At mysterious biotech company Lumon Industries, certain employees are given a brain implant that keeps their work selves completely separate from their personal selves, with no shared memories between them. The procedure gives Apple TV+’s new thriller its name, Severance, and it puts in motion the show’s excellently eerie drama.
Set in snowy Pennsylvania, Severance follows Lumon employee Mark Scout (Adam Scott), who’s chosen to be among the company’s permanently “severed” workers as a means of coping with the tremendous grief he feels over losing his wife in a car accident. It’s the ultimate way to compartmentalize one’s feelings: on the elevator ride to his office, his brain switches from the “outie” version of him (lonely, morose, has a drinking problem) to the “innie” version, a peppy company man who’s just been promoted to lead “macrodata refiner.” If that sounds nebulous, it is; the job basically involves staring at numbers floating on a screen, and none of Mark’s co-workers—who are all treated more or less like children by the higher-ups—know what the numbers mean or even what sort of data they’re “refining.”
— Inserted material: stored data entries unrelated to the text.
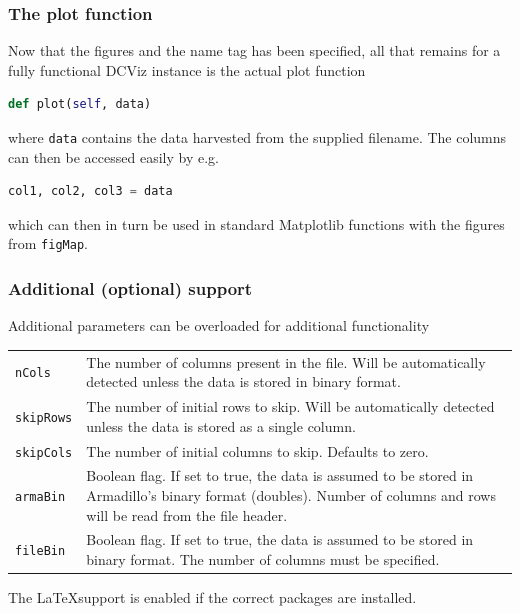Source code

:\subsubsection{The plot function}

Now that the figures and the name tag has been specified, all that remains for a fully functional DCViz instance is the actual plot function

\begin{lstlisting}[language=Python, otherkeywords={self}]
def plot(self, data)
\end{lstlisting}

where \verb+data+ contains the data harvested from the supplied filename. The columns can then be accessed easily by e.g.

\begin{lstlisting}[language=Python]
col1, col2, col3 = data
\end{lstlisting}

which can then in turn be used in standard Matplotlib functions with the figures from \verb+figMap+.

\subsubsection{Additional (optional) support}

Additional parameters can be overloaded for additional functionality

\begin{small}
\begin{tabular}{lp{14cm - 7pt}}
\verb+nCols+ & The number of columns present in the file. Will be automatically detected unless the data is stored in binary format.\\
\verb+skipRows+ & The number of initial rows to skip. Will be automatically detected unless the data is stored as a single column.\\
\verb+skipCols+ & The number of initial columns to skip. Defaults to zero.\\
\verb+armaBin+ & Boolean flag. If set to true, the data is assumed to be stored in Armadillo's binary format (doubles). Number of columns and rows will be read from the file header.\\
\verb+fileBin+ & Boolean flag. If set to true, the data is assumed to be stored in binary format. The number of columns must be specified.
\end{tabular}
\end{small}

The \LaTeX support is enabled if the correct packages are installed.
It is an absolutely weird workplace—and that’s not just limited to the actual work. Lumon HQ is a maze of sterile white hallways that lead to various windowless rooms, plus odd touches like a reliance on outdated technology (cassette tapes, computers that are definitely not state-of-the-art) and a hefty side of wryly funny, Office Space-ish corporate satire (waffle parties as a performance incentive). There’s also the hovering presence of Lumon’s late founder, a cult-like figure whose clichéd yet vaguely threatening nuggets of wisdom propel the company culture, and who somehow built his topical salve business into a massive biotech that does... well, nobody’s sure what it does. At least Mark doesn’t know, and he doesn’t care—until the two sides of his divided mind start to suspect that perhaps something very, very bad is going on.
Lumon is a lot to take in at first, but Severance—written and created by Dan Erickson, with several episodes directed by Ben Stiller, who’s also one of the executive producers—wisely gives us an entry point with new hire Helly (Britt Lower). Her “outie” enthusiastically accepted the job and willingly submitted to the severance procedure, but her “innie” is dead certain she is absolutely not cut out for working at Lumon, and sets about trying to escape and/or resign almost immediately. We also meet the person Helly has been brought in to replace: Mark’s former office bestie Petey (Yul Vazquez), whose sudden absence at work is upsetting—but whose sudden appearance in Mark’s “outie” life, where of course Mark doesn’t recognize him, is even more upsetting.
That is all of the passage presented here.